------ SUPPLIED RECORDS ------

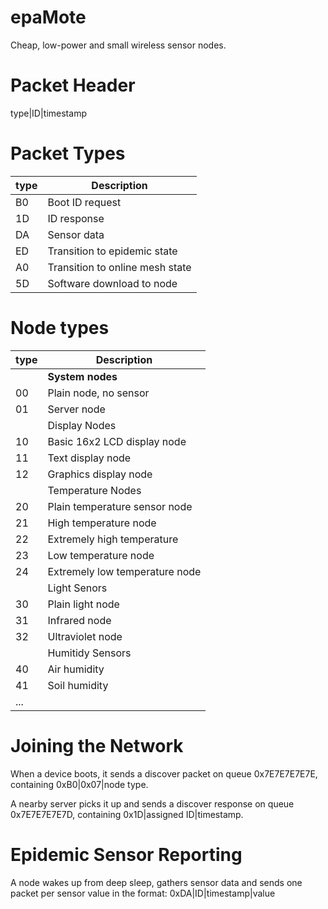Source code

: epaMote
=======

Cheap, low-power and small wireless sensor nodes.

# Packet Header

  type|ID|timestamp


# Packet Types

|type| Description                     |
|----|---------------------------------|
| B0 | Boot ID request                 |
| 1D | ID response                     |
| DA | Sensor data                     |
| ED | Transition to epidemic state    |
| A0 | Transition to online mesh state |
| 5D | Software download to node       |


# Node types

|type| Description                     |
|----|---------------------------------|
|    |      **System nodes**           |
| 00 | Plain node, no sensor           |
| 01 | Server node                     |
|    |      Display Nodes              |
| 10 | Basic 16x2 LCD display node     |
| 11 | Text display node               |
| 12 | Graphics display node           |
|    |    Temperature Nodes            |
| 20 | Plain temperature sensor node   |
| 21 | High temperature node           |
| 22 | Extremely high temperature      |
| 23 | Low temperature node            |
| 24 | Extremely low temperature node  |
|    |        Light Senors             |
| 30 | Plain light node                |
| 31 | Infrared node                   |
| 32 | Ultraviolet node                |
|    |      Humitidy Sensors           |
| 40 | Air humidity                    |
| 41 | Soil humidity                   |
| ...                                  |


# Joining the Network

  When a device boots, it sends a discover packet on queue
  0x7E7E7E7E7E, containing 0xB0|0x07|node type.

  A nearby server picks it up and sends a discover response
  on queue 0x7E7E7E7E7D, containing 0x1D|assigned ID|timestamp.


# Epidemic Sensor Reporting

  A node wakes up from deep sleep, gathers sensor data and
  sends one packet per sensor value in the format:
  0xDA|ID|timestamp|value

------

**ASSIGNMENT:**
The task here is to output the line with "Text display node" and all lines after it to the end of the records above, exactly and only those.

**WRITTEN SOLUTION:**
| 11 | Text display node               |
| 12 | Graphics display node           |
|    |    Temperature Nodes            |
| 20 | Plain temperature sensor node   |
| 21 | High temperature node           |
| 22 | Extremely high temperature      |
| 23 | Low temperature node            |
| 24 | Extremely low temperature node  |
|    |        Light Senors             |
| 30 | Plain light node                |
| 31 | Infrared node                   |
| 32 | Ultraviolet node                |
|    |      Humitidy Sensors           |
| 40 | Air humidity                    |
| 41 | Soil humidity                   |
| ...                                  |


# Joining the Network

  When a device boots, it sends a discover packet on queue
  0x7E7E7E7E7E, containing 0xB0|0x07|node type.

  A nearby server picks it up and sends a discover response
  on queue 0x7E7E7E7E7D, containing 0x1D|assigned ID|timestamp.


# Epidemic Sensor Reporting

  A node wakes up from deep sleep, gathers sensor data and
  sends one packet per sensor value in the format:
  0xDA|ID|timestamp|value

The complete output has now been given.